Indessen scheint die Klägerin selbst nicht in Abrede nehmen zu wollen, daß zu der Zeit, zu der sie mit der Firma I. in Verbindung trat, das Wettbewerbsverbot noch Gültigkeit besaß; auch das Berufungsgericht geht davon ohne weiteres aus. Das liefe auf die mögliche Auslegung hinaus, daß das Verbot nach Ablauf eines jeden Vertragsjahres sich "automatisch" auch ohne Abschluß eines neuen "Rahmenauftrages" so lange noch auf das nächste Jahr erstrecken sollte, als der Beklagte es nicht ablehnte, einen neuen Rahmenauftrag zu erteilen, oder die Klägerin es nicht ablehnte, einen neuen Auftrag anzunehmen, es also nicht feststand, ob für das neue Jahr eine neue Bindung zustande komme. Diese Auffassung trüge der Tatsache Rechnung, daß die Rahmenaufträge ersichtlich nicht sofort zu Beginn eines Jahres erteilt wurden, und daß bei wörtlicher Auslegung nach Ablauf des einen Jahres bis zur Erteilung eines neuen Rahmenauftrages ein vertragsloser Zustand entstanden wäre.
2.
Hat danach die Klägerin an sich gegen die Wettbewerbsabrede verstoßen, so hätte die vom Beklagten zur Aufrechnung gestellte Schadensersatzforderung, sofern ein Schaden entstanden ist, ohne Prüfung nur aberkannt werden können, wenn der Klägerin für ihren Verstoß ein Rechtfertigungsgrund zur Seite gestanden hätte oder der Beklagte mit der Geltendmachung seines Schadens mißbräuchlich handelte.
a)
Das Berufungsgericht ist der Auffassung, dem Beklagten stehe eine Schadensersatzforderung nicht zu, weil er selbst sich nicht vertragsgetreu und nicht wettbewerbsgemäß verhalten habe.

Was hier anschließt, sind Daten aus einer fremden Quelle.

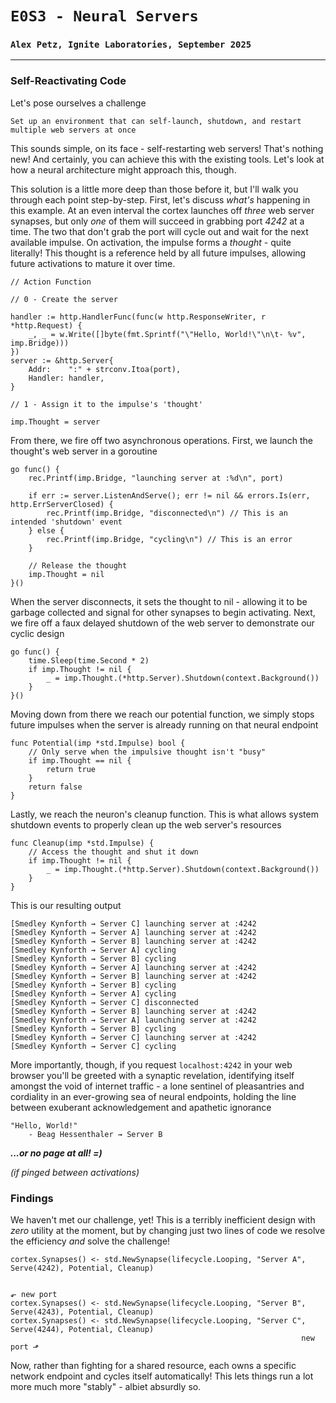 # `E0S3 - Neural Servers`
### `Alex Petz, Ignite Laboratories, September 2025`

---

### Self-Reactivating Code

Let's pose ourselves a challenge

    Set up an environment that can self-launch, shutdown, and restart multiple web servers at once

This sounds simple, on its face - self-restarting web servers!  That's nothing new!  And certainly, you can
achieve this with the existing tools.  Let's look at how a neural architecture might approach this, though.

This solution is a little more deep than those before it, but I'll walk you through each point step-by-step.  First, 
let's discuss _what's_ happening in this example.  At an even interval the cortex launches off _three_ web server 
synapses, but only _one_ of them will succeed in grabbing port _4242_ at a time.  The two that don't grab the port will 
cycle out and wait for the next available impulse. On activation, the impulse forms a _thought_ - quite literally!  This 
thought is a reference held by all future impulses, allowing future activations to mature it over time.

    // Action Function

    // 0 - Create the server

    handler := http.HandlerFunc(func(w http.ResponseWriter, r *http.Request) {
        _, _ = w.Write([]byte(fmt.Sprintf("\"Hello, World!\"\n\t- %v", imp.Bridge)))
    })
    server := &http.Server{
        Addr:    ":" + strconv.Itoa(port),
        Handler: handler,
    }

    // 1 - Assign it to the impulse's 'thought'

    imp.Thought = server

From there, we fire off two asynchronous operations.  First, we launch the thought's web server in a goroutine

    go func() {
        rec.Printf(imp.Bridge, "launching server at :%d\n", port)

        if err := server.ListenAndServe(); err != nil && errors.Is(err, http.ErrServerClosed) {
            rec.Printf(imp.Bridge, "disconnected\n") // This is an intended 'shutdown' event
        } else {
            rec.Printf(imp.Bridge, "cycling\n") // This is an error
        }

        // Release the thought
        imp.Thought = nil
    }()

When the server disconnects, it sets the thought to nil - allowing it to be garbage collected and signal for other
synapses to begin activating.  Next, we fire off a faux delayed shutdown of the web server to demonstrate our cyclic
design

    go func() {
        time.Sleep(time.Second * 2)
        if imp.Thought != nil {
            _ = imp.Thought.(*http.Server).Shutdown(context.Background())
        }
    }()

Moving down from there we reach our potential function, we simply stops future impulses when the server is already running
on that neural endpoint

    func Potential(imp *std.Impulse) bool {
        // Only serve when the impulsive thought isn't "busy"
        if imp.Thought == nil {
            return true
        }
        return false
    }

Lastly, we reach the neuron's cleanup function.  This is what allows system shutdown events to properly clean up the 
web server's resources

    func Cleanup(imp *std.Impulse) {
        // Access the thought and shut it down
        if imp.Thought != nil {
            _ = imp.Thought.(*http.Server).Shutdown(context.Background())
        }
    }

This is our resulting output

    [Smedley Kynforth ⇝ Server C] launching server at :4242
    [Smedley Kynforth ⇝ Server A] launching server at :4242
    [Smedley Kynforth ⇝ Server B] launching server at :4242
    [Smedley Kynforth ⇝ Server A] cycling
    [Smedley Kynforth ⇝ Server B] cycling
    [Smedley Kynforth ⇝ Server A] launching server at :4242
    [Smedley Kynforth ⇝ Server B] launching server at :4242
    [Smedley Kynforth ⇝ Server B] cycling
    [Smedley Kynforth ⇝ Server A] cycling
    [Smedley Kynforth ⇝ Server C] disconnected
    [Smedley Kynforth ⇝ Server B] launching server at :4242
    [Smedley Kynforth ⇝ Server A] launching server at :4242
    [Smedley Kynforth ⇝ Server B] cycling
    [Smedley Kynforth ⇝ Server C] launching server at :4242
    [Smedley Kynforth ⇝ Server C] cycling

More importantly, though, if you request `localhost:4242` in your web browser you'll be greeted with a synaptic
revelation, identifying itself amongst the void of internet traffic - a lone sentinel of pleasantries and cordiality
in an ever-growing sea of neural endpoints, holding the line between exuberant acknowledgement and apathetic ignorance

    "Hello, World!"
	    - Beag Hessenthaler ⇝ Server B

_**..._or no page at all! =)_**_

_(if pinged between activations)_

### Findings

We haven't met our challenge, yet!  This is a terribly inefficient design with _zero_ utility at the moment,
but by changing just two lines of code we resolve the efficiency _and_ solve the challenge!

	cortex.Synapses() <- std.NewSynapse(lifecycle.Looping, "Server A", Serve(4242), Potential, Cleanup)

                                                                              ⬐ new port 
	cortex.Synapses() <- std.NewSynapse(lifecycle.Looping, "Server B", Serve(4243), Potential, Cleanup)
	cortex.Synapses() <- std.NewSynapse(lifecycle.Looping, "Server C", Serve(4244), Potential, Cleanup)
                                                                     new port ⬏

Now, rather than fighting for a shared resource, each owns a specific network endpoint and cycles itself automatically!
This lets things run a lot more much more "stably" - albiet absurdly so.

Einen Rechtsgrundsatz, daß, wer selbst nicht vertragstreu sei, Schadensersatz wegen einer Vertragsverletzung des Gegners nicht beanspruchen könne, gibt es in dieser Allgemeinheit indessen nicht, wie der Bundesgerichtshof im Anschluß an die Rechtsprechung des Reichsgerichts wiederholt ausgesprochen hat:
aa)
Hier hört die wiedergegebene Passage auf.